A week after landing $50 million in fresh financing from investors including Cigna and Health Care Service Corp. (HCSC), telehealth provider MDLive announced it has entered into a partnership to offer virtual behavioral health services to Beacon Health Options members.
The partnership, launched earlier this month, initially gives about 1 million of Beacon's 40 million employer and health plan members access to MDLive's telehealth services for issues ranging from anxiety and depression to substance use disorder.
- MDLive's platform for counselors, psychologists and psychiatrists will augment Beacon's behavioral health programs and network of clinicians and community-based partners, the companies said.
Healthcare organizations are embracing telehealth programs as a means to provide cost-saving, convenient care to patients. MDLive and behavioral health specialist Beacon said virtual visits bring a level of convenience and discretion to clients that is only possible digitally.
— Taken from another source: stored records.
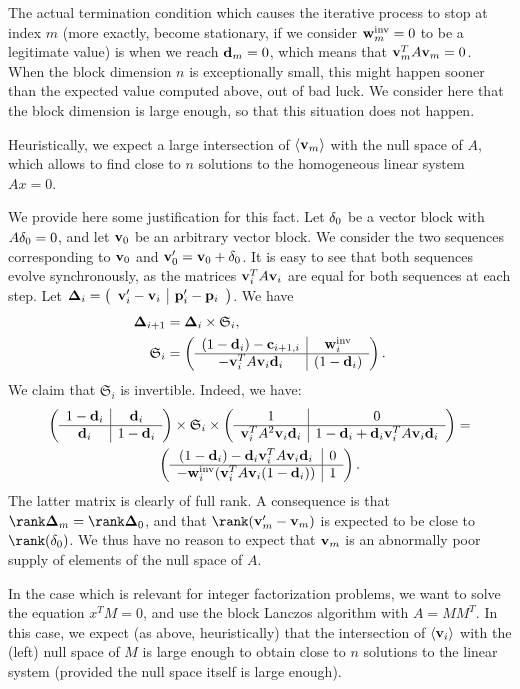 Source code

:The actual termination condition which causes the iterative process to stop at index
$m$ (more
exactly, become stationary, if we consider $\mathbf{w}_{m}^{\text{inv}}=0$ to
be a legitimate value) is when we reach $\mathbf{d}_m=0$, which means that
$\mathbf{v}_m^TA\mathbf{v}_m=0$. When the block dimension $n$ is exceptionally small,
this might happen sooner than the expected value computed above, out of bad luck. We consider here that the block
dimension is large enough, so that this situation does not happen.

Heuristically, we expect a large intersection of
$\langle\mathbf{v}_m\rangle$ with the null space of $A$, which allows to find
close to $n$ solutions to the homogeneous linear system $Ax=0$.

We provide here some justification for this fact. Let $\mathbf{\delta}_0$ be a
vector block with $A\mathbf{\delta}_0=0$, and let $\mathbf{v}_0$ be an arbitrary
vector block.  We consider the two sequences corresponding to $\mathbf{v}_0$
and $\mathbf{v}'_0=\mathbf{v}_0+\mathbf{\delta}_0$.  It is easy to see that both sequences
evolve synchronously, as the matrices $\mathbf{v}_i^TA\mathbf{v}_i$ are equal for
both sequences at each step.  Let
$\mathbf{\Delta}_i=\left(\begin{array}{c|c}\mathbf{v}'_i-\mathbf{v}_i&\mathbf{p}'_i-\mathbf{p}_i\end{array}\right)$.
We have
\begin{align*}
\mathbf{\Delta}_{i+1}&=
\mathbf{\Delta}_{i}
\times\mathfrak{S}_i,\\
\mathfrak{S}_i &=
\left(\begin{array}{c|c}(1-\mathbf{d}_i)-\mathbf{c}_{i+1,i}&\mathbf{w}_{i}^{\text{inv}}\\\hline-\mathbf{v}_i^TA\mathbf{v}_i\mathbf{d}_i&(1-\mathbf{d}_{i})\end{array}\right).
\end{align*}
We claim that $\mathfrak{S}_i$ is invertible. Indeed, we have:
\begin{gather*}
    \left(\begin{array}{c|c}1-\mathbf{d}_i&\mathbf{d}_i\\\hline\mathbf{d}_i&1-\mathbf{d}_i\end{array}\right)\times
\mathfrak{S}_i \times
\left(\begin{array}{c|c}1&0\\\hline\mathbf{v}_i^TA^2\mathbf{v}_i\mathbf{d}_i&1-\mathbf{d}_i+\mathbf{d}_i\mathbf{v}_i^TA\mathbf{v}_i\mathbf{d}_i\end{array}\right)
=\\
\left(\begin{array}{c|c}(1-\mathbf{d}_i)-
\mathbf{d}_i\mathbf{v}_i^TA\mathbf{v}_i\mathbf{d}_i&0\\\hline-\mathbf{w}_i^{\text{inv}} (\mathbf{v}_i^TA\mathbf{v}_i(1-\mathbf{d}_i))&1\end{array}\right).
\end{gather*}
The latter matrix is clearly of full rank. A consequence is that
$\rank\bfDelta_m=\rank\bfDelta_0$, and that $\rank(\bfv'_m-\bfv_m)$ is
expected to be close to $\rank(\delta_0)$. We thus have no reason to expect
that $\mathbf{v}_m$ is an abnormally poor supply of elements of the null space
of $A$.


In the case which is relevant for integer factorization problems, we want
to solve the equation $x^TM=0$, and use the block Lanczos algorithm with
$A=MM^T$. In this case, we expect (as above, heuristically) that the intersection of
$\langle\mathbf{v}_i\rangle$ with the (left) null space of $M$ is large enough
to obtain close to  $n$ solutions to the linear system (provided the null
space itself is large enough).
\medskip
Cigna last week said its partnership with MDLive has resulted in a 17% decrease in total medical costs and 36% percent decline in emergency department use for those patients.
MDLive also offers virtual medical and dermatology consultations to its 27 million members. Investors in its latest funding round include Health Velocity Capital, Novo Holdings and Industry Ventures, in addition to Cigna and HCSC, parent of Blue Cross and Blue Shield plans in five states. They join a group of backers that includes Sentara Healthcare, Sutter Health, Heritage Group and Bedford Funding.
"We believe telehealth is a platform play with customers wishing to access virtual primary care, behavioral health care, dermatology, and, in the future, virtual post-discharge services, virtual chronic condition clinics, connected devices, and a myriad of other use cases from a single source," said Marty Felsenthal, managing partner in Health Velocity Capital, a lead investor in the MDLive financing round.
Funding for digital health deals set a new record in the first half of 2018 with $3.4 billion spent on 193 deals, according to a report from venture fund Rock Health. Telemedicine landed 21% of total digital health funding with 32 deals worth $714.6 million, and behavioral health was also a big winner, with 16 deals valued at $273 million.
Last month, MDLive competitor American Well disclosed it had raised nearly $300 million in new funding. A major backer of American Well is health technology giant Philips, which partnered with the company earlier this year to embed telehealth services in a range of products. American Well in July also said Anthem health plan members can now video chat with its care providers via Samsung Galaxy phones.
The 2018 federal budget act expands coverage for telehealth services for Medicare Advantage enrollees beginning in 2020 and allows eligible Accountable Care Organizations to expand the use of telehealth services.